■ What the task asks ■
Among the lines of the listing below, retype exactly those from the one containing "folder (from above)" through the one containing "## Pre-requisites", both included. Do not include pictures.

■ Supplied entries ■
=== Section Start ===

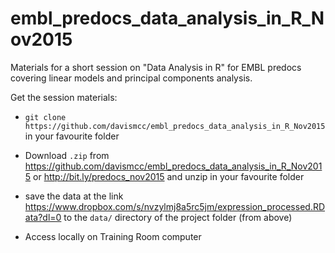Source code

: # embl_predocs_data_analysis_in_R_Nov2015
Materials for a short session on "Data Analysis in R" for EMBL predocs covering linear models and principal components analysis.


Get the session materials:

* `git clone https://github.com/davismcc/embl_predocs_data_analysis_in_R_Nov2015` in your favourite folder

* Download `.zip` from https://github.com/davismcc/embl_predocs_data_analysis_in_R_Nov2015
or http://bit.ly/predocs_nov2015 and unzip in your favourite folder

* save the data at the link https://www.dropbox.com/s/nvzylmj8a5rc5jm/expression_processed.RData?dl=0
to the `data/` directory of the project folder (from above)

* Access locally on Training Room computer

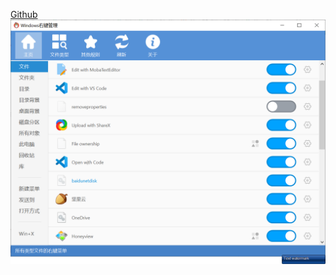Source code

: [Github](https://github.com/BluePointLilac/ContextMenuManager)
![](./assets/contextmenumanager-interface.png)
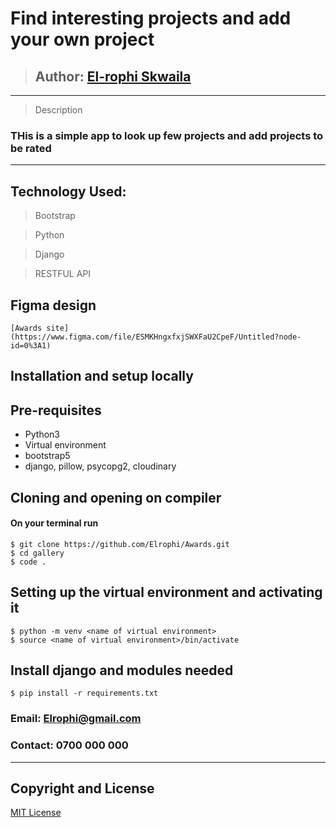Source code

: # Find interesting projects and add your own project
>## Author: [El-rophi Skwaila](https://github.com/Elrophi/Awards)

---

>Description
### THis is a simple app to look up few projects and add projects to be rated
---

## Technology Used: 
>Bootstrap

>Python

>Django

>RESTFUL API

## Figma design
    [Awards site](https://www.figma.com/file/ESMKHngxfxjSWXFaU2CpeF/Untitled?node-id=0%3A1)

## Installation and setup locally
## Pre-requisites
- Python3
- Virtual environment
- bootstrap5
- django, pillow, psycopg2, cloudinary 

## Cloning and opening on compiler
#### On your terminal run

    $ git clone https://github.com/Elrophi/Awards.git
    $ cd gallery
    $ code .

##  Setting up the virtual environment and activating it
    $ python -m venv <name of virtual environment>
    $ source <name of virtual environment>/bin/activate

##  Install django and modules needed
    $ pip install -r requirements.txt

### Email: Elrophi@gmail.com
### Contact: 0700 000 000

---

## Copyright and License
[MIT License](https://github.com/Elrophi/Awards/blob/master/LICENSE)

=== Section End ===

■ Answer to this exercise ■
to the `data/` directory of the project folder (from above)

* Access locally on Training Room computer

Source code

: [Github](https://github.com/BluePointLilac/ContextMenuManager)
![](./assets/contextmenumanager-interface.png)
Source code

: # Find interesting projects and add your own project
>## Author: [El-rophi Skwaila](https://github.com/Elrophi/Awards)

---

>Description
### THis is a simple app to look up few projects and add projects to be rated
---

## Technology Used: 
>Bootstrap

>Python

>Django

>RESTFUL API

## Figma design
    [Awards site](https://www.figma.com/file/ESMKHngxfxjSWXFaU2CpeF/Untitled?node-id=0%3A1)

## Installation and setup locally
## Pre-requisites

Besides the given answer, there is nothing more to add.